昨年12月に国連が制定した「世界津波の日」の11月5日、東京都内で政府主催の初の関連事業が行われた。内閣官房国土強靭化推進室が「世界津波の日フォーラム」、内閣府が「津波防災の日啓発イベント『東日本大震災の教訓を未来へ』」を開催。フォーラムでは巨大津波災害に備えるための国土強靭化対策などを3人の専門家が講演。啓発イベントでは岩手県釜石市と高知県黒潮町の中学生が、それぞれが行う防災教育の取り組みを発表した。
◇
フォーラムは津波など巨大災害に備える国土強靭化に関する情報の共有、意見交換を目的に開催。国土強靭化に取り組む実務家として、塚越保祐氏(世界銀行駐日特別代表)、ビクトル・オレジャーナ氏(チリ共和国内務省国家緊急対策室次官)、藤井聡氏(内閣官房参与、京都大学大学院教授)の3氏が登壇した。
塚越氏はバングラデシュとインドで起こるサイクロン被害について、避難路やシェルターの設置などインフラ整備が進んでいることで死者が激減している現状を解説。
オレジャーナ氏はチリ政府が国民への防災教育に力を入れ、災害時の被害者減少に成果を上げ
ている実績を述べた。
藤井氏は災害を機に経済成長が止まった国の具体例を挙げ、政府が進める国土強靭化計画の重要性を訴えた。

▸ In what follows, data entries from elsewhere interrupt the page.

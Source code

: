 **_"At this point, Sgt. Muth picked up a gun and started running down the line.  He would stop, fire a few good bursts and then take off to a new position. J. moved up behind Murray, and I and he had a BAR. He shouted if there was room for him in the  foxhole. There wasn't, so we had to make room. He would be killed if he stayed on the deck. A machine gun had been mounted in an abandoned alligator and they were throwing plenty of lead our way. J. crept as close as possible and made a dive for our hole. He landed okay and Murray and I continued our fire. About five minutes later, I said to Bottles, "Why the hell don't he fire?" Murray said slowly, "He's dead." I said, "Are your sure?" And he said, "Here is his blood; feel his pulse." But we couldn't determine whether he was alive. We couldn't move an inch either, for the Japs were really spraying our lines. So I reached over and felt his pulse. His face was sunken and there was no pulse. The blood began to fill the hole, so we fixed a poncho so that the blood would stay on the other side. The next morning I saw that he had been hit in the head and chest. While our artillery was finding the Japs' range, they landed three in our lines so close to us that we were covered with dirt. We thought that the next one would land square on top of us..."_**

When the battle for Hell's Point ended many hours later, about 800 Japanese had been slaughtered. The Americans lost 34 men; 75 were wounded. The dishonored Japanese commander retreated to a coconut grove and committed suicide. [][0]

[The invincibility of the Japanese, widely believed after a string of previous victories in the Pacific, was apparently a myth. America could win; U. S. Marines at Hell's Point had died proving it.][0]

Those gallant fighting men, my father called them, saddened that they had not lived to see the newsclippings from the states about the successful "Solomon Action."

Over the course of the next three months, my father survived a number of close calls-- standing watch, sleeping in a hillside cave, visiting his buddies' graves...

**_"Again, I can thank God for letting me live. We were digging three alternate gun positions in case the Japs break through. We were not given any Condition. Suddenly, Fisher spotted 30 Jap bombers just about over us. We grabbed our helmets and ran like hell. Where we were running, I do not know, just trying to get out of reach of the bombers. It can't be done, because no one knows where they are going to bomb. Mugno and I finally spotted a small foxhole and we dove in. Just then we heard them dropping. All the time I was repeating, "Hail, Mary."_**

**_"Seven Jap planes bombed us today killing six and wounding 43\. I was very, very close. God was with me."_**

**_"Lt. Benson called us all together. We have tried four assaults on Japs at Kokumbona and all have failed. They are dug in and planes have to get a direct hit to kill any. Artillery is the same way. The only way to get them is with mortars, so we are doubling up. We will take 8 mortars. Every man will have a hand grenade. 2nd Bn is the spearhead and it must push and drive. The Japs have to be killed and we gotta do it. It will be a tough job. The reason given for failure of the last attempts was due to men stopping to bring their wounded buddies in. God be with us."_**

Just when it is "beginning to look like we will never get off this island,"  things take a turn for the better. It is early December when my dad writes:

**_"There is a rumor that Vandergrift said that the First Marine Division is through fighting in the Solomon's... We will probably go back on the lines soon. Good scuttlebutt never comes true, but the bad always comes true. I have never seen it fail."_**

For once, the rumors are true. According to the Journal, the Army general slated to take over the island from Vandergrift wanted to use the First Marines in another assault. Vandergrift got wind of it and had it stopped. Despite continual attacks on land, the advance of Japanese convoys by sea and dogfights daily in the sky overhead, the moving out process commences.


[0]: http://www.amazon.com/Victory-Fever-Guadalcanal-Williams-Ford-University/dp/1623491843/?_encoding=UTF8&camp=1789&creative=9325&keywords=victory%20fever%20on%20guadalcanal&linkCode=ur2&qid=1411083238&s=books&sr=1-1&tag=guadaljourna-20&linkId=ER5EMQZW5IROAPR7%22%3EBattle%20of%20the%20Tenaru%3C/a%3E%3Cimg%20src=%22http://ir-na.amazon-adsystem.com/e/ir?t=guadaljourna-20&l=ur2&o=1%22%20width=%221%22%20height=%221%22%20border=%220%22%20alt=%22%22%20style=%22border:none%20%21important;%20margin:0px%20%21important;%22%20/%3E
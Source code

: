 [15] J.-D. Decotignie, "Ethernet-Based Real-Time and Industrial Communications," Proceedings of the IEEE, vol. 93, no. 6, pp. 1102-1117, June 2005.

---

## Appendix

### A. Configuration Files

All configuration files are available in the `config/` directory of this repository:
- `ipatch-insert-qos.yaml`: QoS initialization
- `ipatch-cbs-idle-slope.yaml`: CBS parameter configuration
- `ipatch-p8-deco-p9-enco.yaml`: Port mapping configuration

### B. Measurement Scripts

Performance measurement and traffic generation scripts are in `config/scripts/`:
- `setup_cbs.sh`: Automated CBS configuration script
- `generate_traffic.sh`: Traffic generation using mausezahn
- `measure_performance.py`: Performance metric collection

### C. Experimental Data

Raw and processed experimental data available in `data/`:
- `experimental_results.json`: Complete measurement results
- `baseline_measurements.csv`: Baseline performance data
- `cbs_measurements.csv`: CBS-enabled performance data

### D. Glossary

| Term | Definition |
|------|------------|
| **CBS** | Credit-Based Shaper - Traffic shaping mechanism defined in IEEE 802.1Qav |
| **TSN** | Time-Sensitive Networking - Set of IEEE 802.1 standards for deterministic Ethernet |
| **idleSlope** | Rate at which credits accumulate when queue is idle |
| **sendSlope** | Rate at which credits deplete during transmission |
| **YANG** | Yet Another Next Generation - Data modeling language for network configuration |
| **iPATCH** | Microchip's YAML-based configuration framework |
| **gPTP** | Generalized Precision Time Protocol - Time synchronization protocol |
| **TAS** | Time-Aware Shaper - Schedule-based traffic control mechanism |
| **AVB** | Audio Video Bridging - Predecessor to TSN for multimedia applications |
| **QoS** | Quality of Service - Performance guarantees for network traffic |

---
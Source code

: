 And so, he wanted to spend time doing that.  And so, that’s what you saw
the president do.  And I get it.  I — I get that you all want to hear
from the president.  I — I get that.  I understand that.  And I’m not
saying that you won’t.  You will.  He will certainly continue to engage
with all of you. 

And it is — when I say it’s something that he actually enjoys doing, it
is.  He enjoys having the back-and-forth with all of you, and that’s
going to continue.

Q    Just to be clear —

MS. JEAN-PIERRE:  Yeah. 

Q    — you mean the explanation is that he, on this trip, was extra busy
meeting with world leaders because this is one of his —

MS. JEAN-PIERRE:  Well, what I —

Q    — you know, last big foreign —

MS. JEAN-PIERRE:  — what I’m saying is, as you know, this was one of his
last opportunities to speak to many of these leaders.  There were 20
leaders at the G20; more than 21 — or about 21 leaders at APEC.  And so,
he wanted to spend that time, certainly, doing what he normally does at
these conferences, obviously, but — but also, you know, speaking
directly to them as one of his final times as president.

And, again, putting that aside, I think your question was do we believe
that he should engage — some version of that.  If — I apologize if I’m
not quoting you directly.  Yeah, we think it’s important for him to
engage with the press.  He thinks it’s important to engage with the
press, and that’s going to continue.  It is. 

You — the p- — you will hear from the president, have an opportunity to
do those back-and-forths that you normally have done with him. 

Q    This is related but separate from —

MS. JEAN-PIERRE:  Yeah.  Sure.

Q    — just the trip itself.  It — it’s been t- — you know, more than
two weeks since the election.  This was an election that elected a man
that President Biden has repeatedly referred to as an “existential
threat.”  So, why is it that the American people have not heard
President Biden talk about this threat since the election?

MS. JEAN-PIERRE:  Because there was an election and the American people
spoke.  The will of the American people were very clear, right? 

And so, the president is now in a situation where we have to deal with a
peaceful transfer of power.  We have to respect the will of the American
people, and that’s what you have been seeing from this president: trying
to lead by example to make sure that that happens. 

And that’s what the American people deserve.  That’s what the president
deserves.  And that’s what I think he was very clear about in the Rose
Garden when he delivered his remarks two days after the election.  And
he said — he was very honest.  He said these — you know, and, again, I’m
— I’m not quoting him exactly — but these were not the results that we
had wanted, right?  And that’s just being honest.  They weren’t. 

主催者から松本純・国土強靭化担当相、来賓から世界津波の日の制定を提唱した二階俊博・衆院議員と、仁坂吉伸・和歌山県知事、三浦惺・レジリエンスジャパン推進協議会会長があいさつ。
フリーアナウンサーで語り部の平野啓子さんは、津波から多くの人々の命を救った和歌山県の事業家、濱口梧陵の物語「稲むらの火」を朗読した。
◇
啓発イベントでは、岩手県釜石市の釜石中学校、高知県黒潮町の大方中学校と佐賀中学校の生徒が、それぞれが進める防災教育の取り組みを発表した。
東日本大震災による津波の被害を受けた釜石中学校は、震災前から津波を想定した訓練など防災教育を行い、その成果で生徒のほぼ全員が災害時に無事に避難した。
南海トラフ地震による津波被害が想定される高知県黒潮町の中学校も、地域合同の避難訓練の実施や自衛隊員による防災講話を聞くなど、学校で進めている防災教育の実例を紹介した。
防災の専門家、片田敏孝氏(群馬大学大学院教授)、今村文彦氏(東北大学災害科学国際研究所所長)、末永正志氏(元・釜石市消防防災課長)と、東日本大震災当時、釜石市の中学校に在籍した群馬大学2年の小笠原舞さん、女優で作家の中江有里さんは、各中学校の取り組みについて感想を述べた。
中江さんらを交えたトークセッションでは、「自分の身は自分で守る」「普段の心構えが大切」「防災教育を子供だけでなく大人たちに浸透させることが課題」など、意見や提言が上がった。
主催者を代表して松本洋平・内閣府副大臣があいさつ。内閣府が「津波防災ひろめ隊」に起用した全国各地の「ゆるキャラ」によるアトラクションも行った。